==== EXTRACTED RECORDS ====

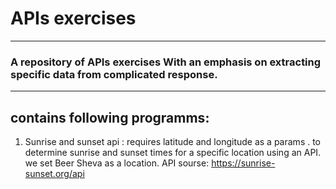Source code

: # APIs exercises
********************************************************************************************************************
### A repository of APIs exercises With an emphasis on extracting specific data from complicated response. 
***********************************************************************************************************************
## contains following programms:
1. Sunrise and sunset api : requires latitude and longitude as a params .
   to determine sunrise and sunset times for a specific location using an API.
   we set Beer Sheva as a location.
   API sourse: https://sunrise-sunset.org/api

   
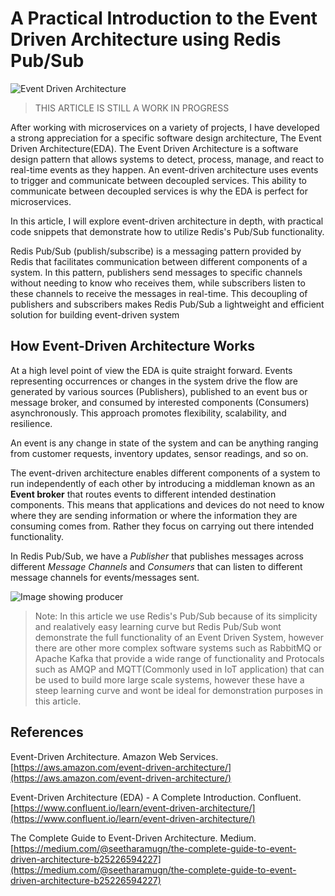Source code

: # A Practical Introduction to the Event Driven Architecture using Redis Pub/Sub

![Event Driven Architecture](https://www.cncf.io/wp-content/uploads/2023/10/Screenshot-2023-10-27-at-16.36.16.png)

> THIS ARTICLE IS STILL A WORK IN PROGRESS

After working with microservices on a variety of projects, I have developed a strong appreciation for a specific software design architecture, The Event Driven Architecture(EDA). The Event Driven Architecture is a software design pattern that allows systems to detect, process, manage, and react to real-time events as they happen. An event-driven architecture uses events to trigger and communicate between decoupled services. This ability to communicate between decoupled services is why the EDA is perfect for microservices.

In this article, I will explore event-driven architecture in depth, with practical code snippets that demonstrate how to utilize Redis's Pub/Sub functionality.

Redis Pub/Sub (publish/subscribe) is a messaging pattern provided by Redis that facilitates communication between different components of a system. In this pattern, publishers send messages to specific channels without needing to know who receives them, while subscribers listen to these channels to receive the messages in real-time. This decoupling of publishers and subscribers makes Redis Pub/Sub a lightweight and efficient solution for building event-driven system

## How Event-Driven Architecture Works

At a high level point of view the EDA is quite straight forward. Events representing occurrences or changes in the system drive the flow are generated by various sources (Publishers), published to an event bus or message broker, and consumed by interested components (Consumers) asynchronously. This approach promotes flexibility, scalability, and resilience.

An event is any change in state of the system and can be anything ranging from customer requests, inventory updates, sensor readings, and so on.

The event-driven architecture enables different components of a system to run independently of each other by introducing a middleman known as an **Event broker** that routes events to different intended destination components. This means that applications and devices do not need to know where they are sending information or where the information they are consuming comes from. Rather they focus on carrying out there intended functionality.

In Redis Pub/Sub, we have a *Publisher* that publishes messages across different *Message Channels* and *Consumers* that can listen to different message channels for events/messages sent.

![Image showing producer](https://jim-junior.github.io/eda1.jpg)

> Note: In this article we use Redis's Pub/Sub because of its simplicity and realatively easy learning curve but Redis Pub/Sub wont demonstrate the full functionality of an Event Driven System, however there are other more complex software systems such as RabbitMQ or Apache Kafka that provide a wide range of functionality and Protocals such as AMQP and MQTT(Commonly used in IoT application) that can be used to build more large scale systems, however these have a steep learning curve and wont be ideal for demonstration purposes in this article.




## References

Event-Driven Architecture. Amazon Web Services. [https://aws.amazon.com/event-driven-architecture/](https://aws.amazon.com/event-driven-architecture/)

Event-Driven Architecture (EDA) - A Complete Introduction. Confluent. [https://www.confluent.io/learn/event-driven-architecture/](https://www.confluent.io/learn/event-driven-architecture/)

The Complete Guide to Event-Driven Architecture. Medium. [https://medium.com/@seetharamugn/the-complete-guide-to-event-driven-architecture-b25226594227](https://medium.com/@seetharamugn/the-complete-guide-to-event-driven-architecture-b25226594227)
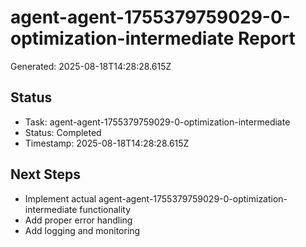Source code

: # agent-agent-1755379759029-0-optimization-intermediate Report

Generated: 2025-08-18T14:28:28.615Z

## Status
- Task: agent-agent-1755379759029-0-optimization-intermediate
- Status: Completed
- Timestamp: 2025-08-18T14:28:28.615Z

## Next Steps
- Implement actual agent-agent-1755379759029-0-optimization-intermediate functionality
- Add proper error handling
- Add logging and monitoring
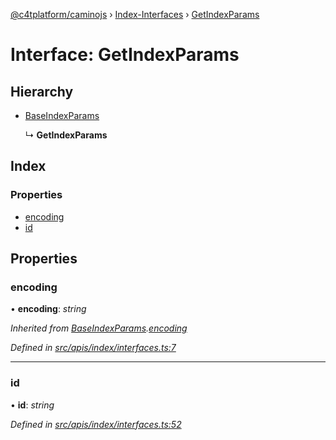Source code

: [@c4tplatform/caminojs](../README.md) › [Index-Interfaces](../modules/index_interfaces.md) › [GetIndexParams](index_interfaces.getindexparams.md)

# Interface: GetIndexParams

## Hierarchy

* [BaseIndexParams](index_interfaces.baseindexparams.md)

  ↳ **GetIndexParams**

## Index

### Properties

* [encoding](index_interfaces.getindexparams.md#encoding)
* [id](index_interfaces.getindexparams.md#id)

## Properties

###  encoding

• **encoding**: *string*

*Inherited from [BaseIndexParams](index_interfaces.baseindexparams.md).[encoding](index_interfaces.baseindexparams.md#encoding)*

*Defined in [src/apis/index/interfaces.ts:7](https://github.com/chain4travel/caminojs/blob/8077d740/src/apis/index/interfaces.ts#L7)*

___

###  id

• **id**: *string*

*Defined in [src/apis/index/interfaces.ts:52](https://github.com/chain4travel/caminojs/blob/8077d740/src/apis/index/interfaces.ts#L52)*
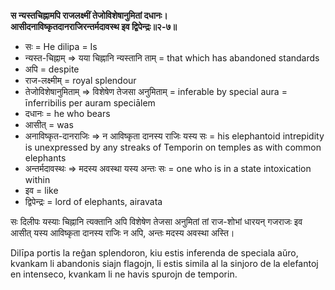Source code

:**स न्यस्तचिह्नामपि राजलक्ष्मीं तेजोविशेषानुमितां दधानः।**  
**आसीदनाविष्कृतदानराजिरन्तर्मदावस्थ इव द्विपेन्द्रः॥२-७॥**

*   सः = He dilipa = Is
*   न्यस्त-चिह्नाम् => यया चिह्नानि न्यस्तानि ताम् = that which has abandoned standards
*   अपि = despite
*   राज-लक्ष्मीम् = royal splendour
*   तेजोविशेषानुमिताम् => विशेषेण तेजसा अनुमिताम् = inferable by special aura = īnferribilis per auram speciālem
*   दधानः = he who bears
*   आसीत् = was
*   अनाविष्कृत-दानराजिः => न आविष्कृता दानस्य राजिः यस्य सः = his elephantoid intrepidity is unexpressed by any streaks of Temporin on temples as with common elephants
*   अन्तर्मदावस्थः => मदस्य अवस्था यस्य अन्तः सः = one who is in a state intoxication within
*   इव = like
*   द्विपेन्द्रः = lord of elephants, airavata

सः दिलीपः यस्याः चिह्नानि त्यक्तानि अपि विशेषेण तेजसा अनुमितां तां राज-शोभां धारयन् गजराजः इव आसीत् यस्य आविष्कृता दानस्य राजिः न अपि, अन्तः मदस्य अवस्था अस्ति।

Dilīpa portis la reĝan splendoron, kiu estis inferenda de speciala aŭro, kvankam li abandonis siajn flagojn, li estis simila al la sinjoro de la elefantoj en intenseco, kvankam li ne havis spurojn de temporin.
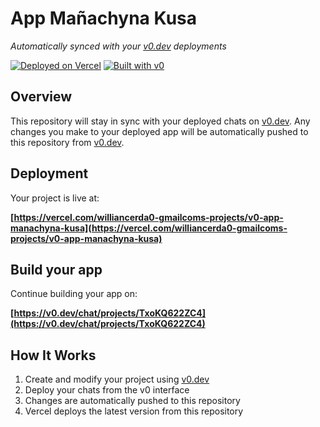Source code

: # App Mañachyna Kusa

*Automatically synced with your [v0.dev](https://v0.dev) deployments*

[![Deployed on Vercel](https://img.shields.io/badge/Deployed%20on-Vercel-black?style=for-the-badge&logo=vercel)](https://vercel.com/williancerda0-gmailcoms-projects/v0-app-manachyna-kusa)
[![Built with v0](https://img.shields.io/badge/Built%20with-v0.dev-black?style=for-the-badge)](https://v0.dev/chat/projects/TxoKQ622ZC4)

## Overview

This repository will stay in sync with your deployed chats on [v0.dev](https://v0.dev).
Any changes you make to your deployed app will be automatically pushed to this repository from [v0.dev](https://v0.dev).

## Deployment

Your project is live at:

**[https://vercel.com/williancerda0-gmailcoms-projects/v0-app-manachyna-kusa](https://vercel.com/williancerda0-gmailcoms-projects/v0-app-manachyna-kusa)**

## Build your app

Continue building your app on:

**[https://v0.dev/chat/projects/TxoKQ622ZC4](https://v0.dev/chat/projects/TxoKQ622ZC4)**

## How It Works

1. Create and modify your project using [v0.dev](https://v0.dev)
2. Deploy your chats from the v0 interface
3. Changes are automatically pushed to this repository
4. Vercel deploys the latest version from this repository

====

**WHAT IS NEEDED:**
The word "agent" may turn up on some lines of these records; say how many, with no other words.

**ANSWER BOX:**
3